Oil shale extraction, for one, has presided popular and parliamentary demands for many, many years, which received the Premier’s special attention.
Likewise, He himself inaugurated the water desalinisation station in Aqaba.
More so, behind closed doors, Mulqi also presided a series of closed meets with his economic crew and specialists to get the wheels of the economy in motion and stir things up.
Meanwhile, ministers have taken to the fields, to get in touch with the public and follow up on delayed service projects.
Similarly, under the Dome, the atmosphere is picking up too, and cooperation between the executive and legislative authorities is evidently improving.
Better late than never, the government just realised that the tough economic decisions they took will backfire on them if they do not address other pressing economic and social issues.
They need to help citizens beat the odds that come with their recent economic, or rather uneconomic, decisions.
Typically, there is an array of decisions shaping up to face the government throughout the upcoming few phases. Prime of which is the ministers’ ability to effectively resolve the wasteful phenomenon of tax evasion. They also need to convincingly convey the reality of it to the public, instead of this mass delusion of stolen wealth and wasted fortune.
In the meantime, the government must improve their performance in record time, and expedite progress in the e-government project. Meeting deadlines is crucial.
Notwithstanding, there are other equally —if not more— pressing projects, such as improvements that need to be seen in the health and education sectors as well.

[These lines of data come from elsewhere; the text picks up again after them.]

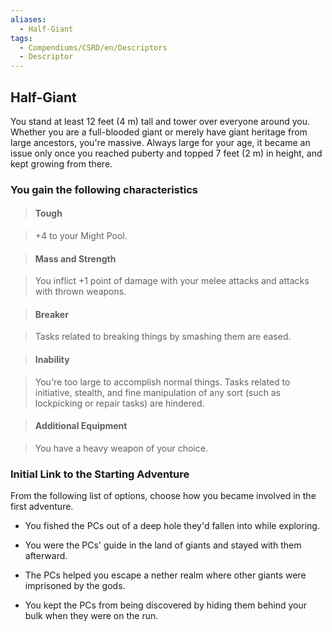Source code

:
 ```yaml
---
aliases:
  - Half-Giant
tags:
  - Compendiums/CSRD/en/Descriptors
  - Descriptor
---
```

  
## Half-Giant    
You stand at least 12 feet (4 m) tall and tower over everyone around you. Whether you are a full-blooded giant or merely have giant heritage from large ancestors, you're massive. Always large for your age, it became an issue only once you reached puberty and topped 7 feet (2 m) in height, and kept growing from there.  
### You gain the following characteristics    
> #### Tough  
> +4 to your Might Pool.    
  
> #### Mass and Strength  
> You inflict +1 point of damage with your melee attacks and attacks with thrown weapons.    
  
> #### Breaker  
> Tasks related to breaking things by smashing them are eased.    
  
> #### Inability  
> You're too large to accomplish normal things. Tasks related to initiative, stealth, and fine manipulation of any sort (such as lockpicking or repair tasks) are hindered.    
  
> #### Additional Equipment  
> You have a heavy weapon of your choice.    
  
### Initial Link to the Starting Adventure    
From the following list of options, choose how you became involved in the first adventure.    
- You fished the PCs out of a deep hole they'd fallen into while exploring.    
- You were the PCs' guide in the land of giants and stayed with them afterward.    
- The PCs helped you escape a nether realm where other giants were imprisoned by the gods.    
- You kept the PCs from being discovered by hiding them behind your bulk when they were on the run.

MPs need to be kept to speed on the ETAs of projects in their governorates and circuits. In that regard, the government should periodically inform MPs on the progress of these projects and pay attention to their feedback.
A developmental relationship with the MPs could help the government restore a healthy relationship with the legislative institutions and alleviate some Parliamentary pressure.
That said, the government can do much better; much more.
Mulqi has now a more homogeneous crew, with extensive expertise he can rely on. All he needs to do is unleash their capabilities and they will surely get a lot more done.
Obviously, we’ve come a long road; might I say/
Not so long ago, our government operated on a daily basis. All our ministers then thought of was retirement.
Things have changed since then. His Majesty’s adoption of the four-by-four government-parliament formation, while maintaining His constitutional right, has given the government a chance to plan and advance a scheduled outlined agenda through implementation to achievement.
Interestingly, this is an advantage of the new 4x4 dynamic King Abdullah brought in, and it should be rightly invested. It allows for the Cabinet to plan policies and implement them for years to come; no surprises, including budgets and timelines based on the government’s foremost proposition.
Fortunately for Mulqi, he had arrived in office at this exact moment in Jordan’s history.
To be honest, Mulqi has always been keen on making positive change, and he is capable. Right now is his chance; he has the best of Jordan’s available, scares expertise!
This article is an edited translation from the Arabic version, published by AlGhad.